What you need to do: Please output the entries that follow exactly, without a single image.

┄┄┄┄┄┄┄┄┄┄┄┄┄┄┄┄┄┄┄┄

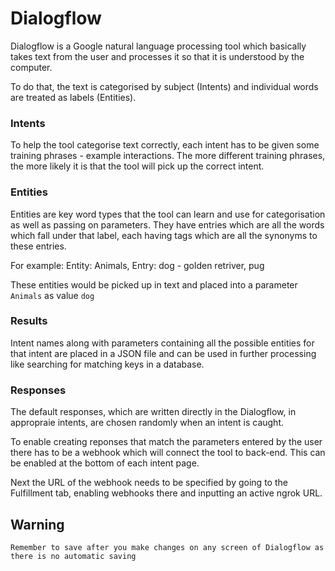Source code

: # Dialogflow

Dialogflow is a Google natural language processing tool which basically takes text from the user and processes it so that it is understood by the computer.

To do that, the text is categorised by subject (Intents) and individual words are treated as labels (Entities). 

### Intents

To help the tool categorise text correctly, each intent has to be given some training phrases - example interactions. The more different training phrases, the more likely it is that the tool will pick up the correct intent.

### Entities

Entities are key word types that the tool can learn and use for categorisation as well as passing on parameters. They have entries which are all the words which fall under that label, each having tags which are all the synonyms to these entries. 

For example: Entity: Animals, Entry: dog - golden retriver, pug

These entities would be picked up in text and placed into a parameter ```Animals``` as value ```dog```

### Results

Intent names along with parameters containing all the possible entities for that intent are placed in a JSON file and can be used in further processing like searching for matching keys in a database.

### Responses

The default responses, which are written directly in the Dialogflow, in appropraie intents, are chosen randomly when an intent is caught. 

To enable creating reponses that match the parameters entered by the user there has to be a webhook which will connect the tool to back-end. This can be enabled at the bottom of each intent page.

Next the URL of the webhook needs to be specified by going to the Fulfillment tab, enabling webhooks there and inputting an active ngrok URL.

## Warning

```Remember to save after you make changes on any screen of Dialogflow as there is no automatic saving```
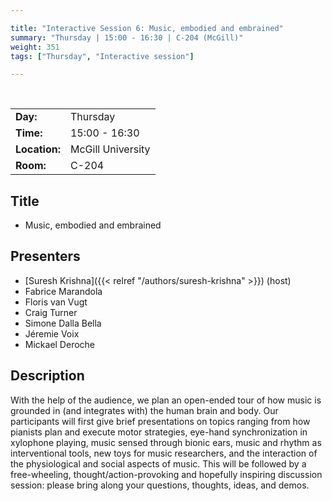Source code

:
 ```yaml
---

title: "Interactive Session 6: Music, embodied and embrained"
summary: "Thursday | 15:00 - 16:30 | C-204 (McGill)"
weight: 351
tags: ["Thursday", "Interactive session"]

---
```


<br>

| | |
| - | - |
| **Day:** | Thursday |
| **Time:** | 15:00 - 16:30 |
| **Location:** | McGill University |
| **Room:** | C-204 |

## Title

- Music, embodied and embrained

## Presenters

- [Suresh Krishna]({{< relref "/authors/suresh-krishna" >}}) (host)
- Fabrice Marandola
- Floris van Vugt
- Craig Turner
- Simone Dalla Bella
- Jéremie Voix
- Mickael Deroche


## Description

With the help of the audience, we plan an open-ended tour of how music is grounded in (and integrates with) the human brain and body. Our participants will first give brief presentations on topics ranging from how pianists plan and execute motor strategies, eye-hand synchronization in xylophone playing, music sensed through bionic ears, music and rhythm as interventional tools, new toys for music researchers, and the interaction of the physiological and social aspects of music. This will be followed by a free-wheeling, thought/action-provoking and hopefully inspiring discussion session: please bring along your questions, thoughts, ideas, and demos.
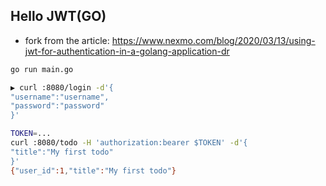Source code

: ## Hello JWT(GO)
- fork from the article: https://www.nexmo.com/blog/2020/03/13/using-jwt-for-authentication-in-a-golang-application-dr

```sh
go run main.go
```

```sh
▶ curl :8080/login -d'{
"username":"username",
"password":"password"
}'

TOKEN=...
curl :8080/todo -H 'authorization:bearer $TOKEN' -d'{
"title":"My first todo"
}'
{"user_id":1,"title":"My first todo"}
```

┄┄┄┄┄┄┄┄┄┄┄┄┄┄┄┄┄┄┄┄

Result below:
Source code

: # Dialogflow

Dialogflow is a Google natural language processing tool which basically takes text from the user and processes it so that it is understood by the computer.

To do that, the text is categorised by subject (Intents) and individual words are treated as labels (Entities). 

### Intents

To help the tool categorise text correctly, each intent has to be given some training phrases - example interactions. The more different training phrases, the more likely it is that the tool will pick up the correct intent.

### Entities

Entities are key word types that the tool can learn and use for categorisation as well as passing on parameters. They have entries which are all the words which fall under that label, each having tags which are all the synonyms to these entries. 

For example: Entity: Animals, Entry: dog - golden retriver, pug

These entities would be picked up in text and placed into a parameter ```Animals``` as value ```dog```

### Results

Intent names along with parameters containing all the possible entities for that intent are placed in a JSON file and can be used in further processing like searching for matching keys in a database.

### Responses

The default responses, which are written directly in the Dialogflow, in appropraie intents, are chosen randomly when an intent is caught. 

To enable creating reponses that match the parameters entered by the user there has to be a webhook which will connect the tool to back-end. This can be enabled at the bottom of each intent page.

Next the URL of the webhook needs to be specified by going to the Fulfillment tab, enabling webhooks there and inputting an active ngrok URL.

## Warning

```Remember to save after you make changes on any screen of Dialogflow as there is no automatic saving```
Source code

:
 ```yaml
---

title: "Interactive Session 6: Music, embodied and embrained"
summary: "Thursday | 15:00 - 16:30 | C-204 (McGill)"
weight: 351
tags: ["Thursday", "Interactive session"]

---
```


<br>

| | |
| - | - |
| **Day:** | Thursday |
| **Time:** | 15:00 - 16:30 |
| **Location:** | McGill University |
| **Room:** | C-204 |

## Title

- Music, embodied and embrained

## Presenters

- [Suresh Krishna]({{< relref "/authors/suresh-krishna" >}}) (host)
- Fabrice Marandola
- Floris van Vugt
- Craig Turner
- Simone Dalla Bella
- Jéremie Voix
- Mickael Deroche


## Description

With the help of the audience, we plan an open-ended tour of how music is grounded in (and integrates with) the human brain and body. Our participants will first give brief presentations on topics ranging from how pianists plan and execute motor strategies, eye-hand synchronization in xylophone playing, music sensed through bionic ears, music and rhythm as interventional tools, new toys for music researchers, and the interaction of the physiological and social aspects of music. This will be followed by a free-wheeling, thought/action-provoking and hopefully inspiring discussion session: please bring along your questions, thoughts, ideas, and demos.
Source code

: ## Hello JWT(GO)
- fork from the article: https://www.nexmo.com/blog/2020/03/13/using-jwt-for-authentication-in-a-golang-application-dr

```sh
go run main.go
```

```sh
▶ curl :8080/login -d'{
"username":"username",
"password":"password"
}'

TOKEN=...
curl :8080/todo -H 'authorization:bearer $TOKEN' -d'{
"title":"My first todo"
}'
{"user_id":1,"title":"My first todo"}
```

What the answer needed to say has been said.